SPCX on Nasdaq: SpaceX Is Trading. $135, Records, and Full Chaos
The biggest IPO in history hit the market. First day, indexes lining up to buy, retail in meltdown mode.
They locked the price yesterday. Today, June 12, SpaceX is actually trading on Nasdaq under ticker SPCX.
Opening price - $135 a share. The offering raised $75 billion. Company valuation - about $1.77 trillion. For context: Saudi Aramco once raised $29.4 billion. SpaceX pulled more than two and a half times that.
By market cap SpaceX lands instantly in US elite - seventh among public companies, next to giants like Meta and ahead of Tesla on deal size (though not necessarily on stock momentum).

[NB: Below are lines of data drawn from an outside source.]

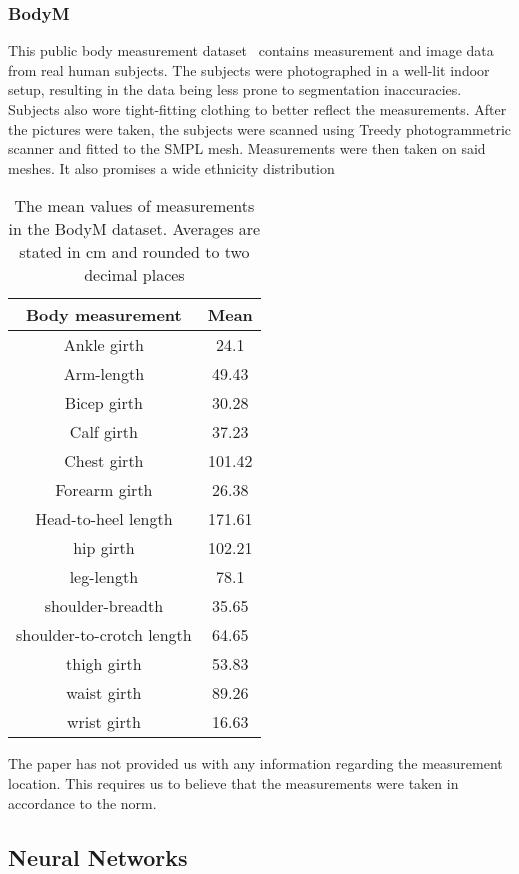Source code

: \subsubsection{BodyM}
This public body measurement dataset~\cite{BodyM} contains measurement and image data from real human subjects. The subjects were photographed in a well-lit indoor setup, resulting in the data being less prone to segmentation inaccuracies. Subjects also wore tight-fitting clothing to better reflect the measurements. After the pictures were taken, the subjects were scanned using Treedy photogrammetric scanner and fitted to the SMPL mesh. Measurements were then taken on said meshes. It also promises a wide ethnicity distribution  

\begin{table}
	\caption[Mean values of BodyM dataset]{The mean values of measurements in the BodyM dataset. Averages are stated in cm and rounded to two decimal places}
	\label{measurementsBodyM}
	\begin{center}
		\begin{tabular}{c c}
			\hline
			Body measurement & Mean\\
			\hline
			\hline
			Ankle girth & 24.1\\
			Arm-length & 49.43\\
			Bicep girth & 30.28\\ 
			Calf girth & 37.23\\ 
			Chest girth & 101.42\\ 
			Forearm girth & 26.38\\
			Head-to-heel length & 171.61\\
			hip girth & 102.21\\
			leg-length & 78.1\\
			shoulder-breadth & 35.65\\
			shoulder-to-crotch length & 64.65\\
			thigh girth & 53.83\\
			waist girth & 89.26\\
			wrist girth & 16.63\\ 
			\hline
		\end{tabular}
	\end{center}
\end{table}
The paper has not provided us with any information regarding the measurement location. This requires us to believe that the measurements were taken in accordance to the norm.

\subsection{Neural Networks}
\label{networks}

First day isn’t just pretty numbers in a press release. It’s:
- Gaps at the open
- Massive volume
- Memes, broker app screenshots, and “bubble or new era” fights
Separate story - passive funds. Nasdaq changed the rules: companies in the top 40 by market cap can join the Nasdaq-100 after just 15 trading days. MSCI could add SPCX in roughly 10 sessions. BNP Paribas analysts estimate index buying alone could bring billions of dollars in the first month.
S&P 500 is a dream for later: you need four quarters of positive GAAP profit. SpaceX, remember, is still in the red on annual numbers despite Starlink revenue.

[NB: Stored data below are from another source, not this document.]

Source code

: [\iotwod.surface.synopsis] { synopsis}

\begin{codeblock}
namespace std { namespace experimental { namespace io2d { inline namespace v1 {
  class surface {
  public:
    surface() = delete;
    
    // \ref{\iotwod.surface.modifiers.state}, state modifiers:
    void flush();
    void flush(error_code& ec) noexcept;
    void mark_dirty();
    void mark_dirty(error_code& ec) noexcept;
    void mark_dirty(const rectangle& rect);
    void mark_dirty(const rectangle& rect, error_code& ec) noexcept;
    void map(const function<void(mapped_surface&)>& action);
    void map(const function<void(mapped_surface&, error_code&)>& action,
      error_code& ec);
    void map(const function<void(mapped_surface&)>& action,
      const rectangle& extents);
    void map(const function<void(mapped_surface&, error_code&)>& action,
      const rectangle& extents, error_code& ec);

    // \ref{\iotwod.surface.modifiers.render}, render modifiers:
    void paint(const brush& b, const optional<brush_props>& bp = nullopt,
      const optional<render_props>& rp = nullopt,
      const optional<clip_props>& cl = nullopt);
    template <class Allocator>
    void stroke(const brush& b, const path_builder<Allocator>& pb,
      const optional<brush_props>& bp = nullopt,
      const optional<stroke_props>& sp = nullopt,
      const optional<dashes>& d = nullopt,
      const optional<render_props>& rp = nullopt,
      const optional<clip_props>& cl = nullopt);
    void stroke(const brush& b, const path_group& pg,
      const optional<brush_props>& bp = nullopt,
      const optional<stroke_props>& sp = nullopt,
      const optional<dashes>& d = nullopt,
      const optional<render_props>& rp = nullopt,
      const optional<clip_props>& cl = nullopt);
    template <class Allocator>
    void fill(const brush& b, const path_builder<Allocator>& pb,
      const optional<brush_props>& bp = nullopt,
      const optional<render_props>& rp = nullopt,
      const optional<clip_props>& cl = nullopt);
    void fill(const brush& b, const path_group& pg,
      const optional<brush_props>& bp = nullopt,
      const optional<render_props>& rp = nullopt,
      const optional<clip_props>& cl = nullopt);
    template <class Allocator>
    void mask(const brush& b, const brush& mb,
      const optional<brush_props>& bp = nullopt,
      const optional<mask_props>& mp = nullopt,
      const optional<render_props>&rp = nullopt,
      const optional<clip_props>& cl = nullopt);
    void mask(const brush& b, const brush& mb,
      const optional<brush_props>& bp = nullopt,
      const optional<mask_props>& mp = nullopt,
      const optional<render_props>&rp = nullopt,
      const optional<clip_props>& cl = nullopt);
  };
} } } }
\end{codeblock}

Musk keeps 82.4% of voting power. Public company, one person’s control.
If you jumped in today as a retail investor - welcome to the loudest IPO of the decade. If you waited for a “discount after the hype” - the market might not rush to give you one: index money arrives on schedule, not on common sense.
We’re watching the close: does $135 hold or does day one show who’s an investor and who just bought a rocket for their portfolio screenshot.